Cyclic quantum causal modelling with a graph separation theorem
Carla Ferradini, Victor Gitton, V. Vilasini

TL;DR
This paper introduces a comprehensive framework for cyclic quantum causal models, including a new graph-separation property and probability rule, enabling analysis of complex feedback and causal loops in quantum systems.
Contribution
It develops a unified approach for all finite-dimensional cyclic quantum and classical causal models, introducing p-separation and mapping to acyclic models via post-selection.
Findings
Proves p-separation is sound and complete for cyclic models.
Maps cyclic models to acyclic ones using post-selected teleportation.

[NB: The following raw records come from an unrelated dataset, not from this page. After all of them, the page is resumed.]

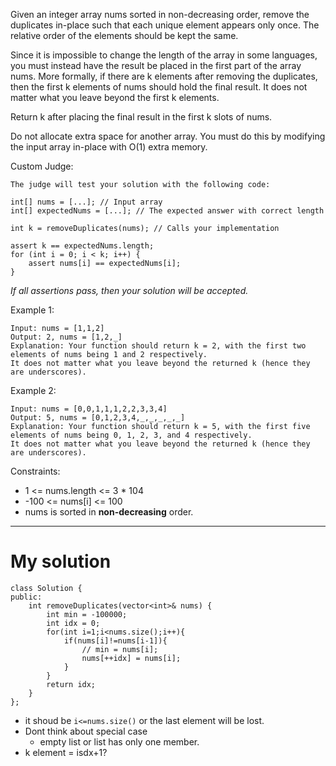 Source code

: Given an integer array nums sorted in non-decreasing order, remove the duplicates in-place such that each unique element appears only once. The relative order of the elements should be kept the same.

Since it is impossible to change the length of the array in some languages, you must instead have the result be placed in the first part of the array nums. More formally, if there are k elements after removing the duplicates, then the first k elements of nums should hold the final result. It does not matter what you leave beyond the first k elements.

Return k after placing the final result in the first k slots of nums.

Do not allocate extra space for another array. You must do this by modifying the input array in-place with O(1) extra memory.

Custom Judge:
```
The judge will test your solution with the following code:

int[] nums = [...]; // Input array
int[] expectedNums = [...]; // The expected answer with correct length

int k = removeDuplicates(nums); // Calls your implementation

assert k == expectedNums.length;
for (int i = 0; i < k; i++) {
    assert nums[i] == expectedNums[i];
}
```
*If all assertions pass, then your solution will be accepted.*

 

Example 1:
```
Input: nums = [1,1,2]
Output: 2, nums = [1,2,_]
Explanation: Your function should return k = 2, with the first two elements of nums being 1 and 2 respectively.
It does not matter what you leave beyond the returned k (hence they are underscores).
```
Example 2:
```
Input: nums = [0,0,1,1,1,2,2,3,3,4]
Output: 5, nums = [0,1,2,3,4,_,_,_,_,_]
Explanation: Your function should return k = 5, with the first five elements of nums being 0, 1, 2, 3, and 4 respectively.
It does not matter what you leave beyond the returned k (hence they are underscores).
```

Constraints:

- 1 <= nums.length <= 3 * 104
- -100 <= nums[i] <= 100
- nums is sorted in **non-decreasing** order.

---
# My solution
```
class Solution {
public:
    int removeDuplicates(vector<int>& nums) {
        int min = -100000;
        int idx = 0;
        for(int i=1;i<nums.size();i++){
            if(nums[i]!=nums[i-1]){
                // min = nums[i];
                nums[++idx] = nums[i];
            }
        }
        return idx;
    }
};
```
- it shoud be `i<=nums.size()` or the last element will be lost.
- Dont think about special case
    - empty list or list has only one member. 
- k element = isdx+1?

Establishes connections with classical and quantum causal frameworks.
Abstract
Causal modelling frameworks link observable correlations to causal explanations, which is a crucial aspect of science. These models represent causal relationships through directed graphs, with vertices and edges denoting systems and transformations within a theory. Most studies focus on acyclic causal graphs, where well-defined probability rules and powerful graph-theoretic properties like the d-separation theorem apply. However, understanding complex feedback processes and exotic fundamental scenarios with causal loops requires cyclic causal models, where such results do not generally hold. While progress has been made in classical cyclic causal models, challenges remain in uniquely fixing probability distributions and identifying graph-separation properties applicable in general cyclic models. In cyclic quantum scenarios, existing frameworks have focussed on a subset of possible…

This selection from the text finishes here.